Senator Win Gatchalian will convene a joint congressional oversight committee by January next year to review the K-12 program which, according to the lawmaker, is vital to ensure that it’s meeting its objectives to boost Filipinos’ competitiveness and readiness to join the workforce.
“A joint congressional oversight review will align the efforts of both chambers of Congress to ensure that the K-12 meets the needs of both students and the private sector,” Gatchalian said.
“The K-12 program is a massive historical educational reform we introduced to produce quality of graduates that our country needs. While the program has gaps and challenges, we need to sustain it in a way that also addresses implementation issues to provide quality education and boost global competitiveness,” Gatchalian pointed out. He chairs the Senate Committee on Basic Education, Arts and Culture.
Members of the House of Representatives are in a consensus that the K-12 program is “not living up to its promise” of producing employable senior high school (SHS) graduates and they note that among the biggest challenges of the K-12 program is the persisting inadequacy of equipment in schools.

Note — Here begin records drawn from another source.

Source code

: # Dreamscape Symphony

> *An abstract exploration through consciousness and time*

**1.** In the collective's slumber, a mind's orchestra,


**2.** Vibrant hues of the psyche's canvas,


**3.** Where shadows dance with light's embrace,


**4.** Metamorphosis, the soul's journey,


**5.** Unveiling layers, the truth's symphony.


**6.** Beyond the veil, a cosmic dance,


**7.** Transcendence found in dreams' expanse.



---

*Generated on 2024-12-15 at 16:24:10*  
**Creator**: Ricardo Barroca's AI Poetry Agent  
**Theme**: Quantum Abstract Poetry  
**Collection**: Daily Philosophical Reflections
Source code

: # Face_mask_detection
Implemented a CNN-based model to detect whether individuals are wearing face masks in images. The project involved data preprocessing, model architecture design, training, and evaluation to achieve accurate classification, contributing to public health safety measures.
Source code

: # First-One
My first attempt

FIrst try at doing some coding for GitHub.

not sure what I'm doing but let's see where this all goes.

“We need to come up with strategic solutions because industries will suffer and decline without a workforce equipped with the competencies required of the 21st century and Industry 4.0 (a new phase in the industrial revolution)”, Gatchalian added.
Gatchalian also said that the budget proposal for the K-12 program will be thoroughly reviewed at the Senate. In the House version of the 2020 budget transmitted to the Senate, P551.7 billion was allocated to the Department of Education (DepEd). The National Expenditure Program (NEP) originally allocated P550.89 to DepEd. The increase in the DepEd’s proposed budget is meant to help boost K-12’s implementation.
“As we work towards finalizing the 2020 budget, we will ensure that the program gets an allocation that responds to the needs of both students and teachers. We need to make parents and students feel that this program is helpful, not an added burden,” Gatchalian ended.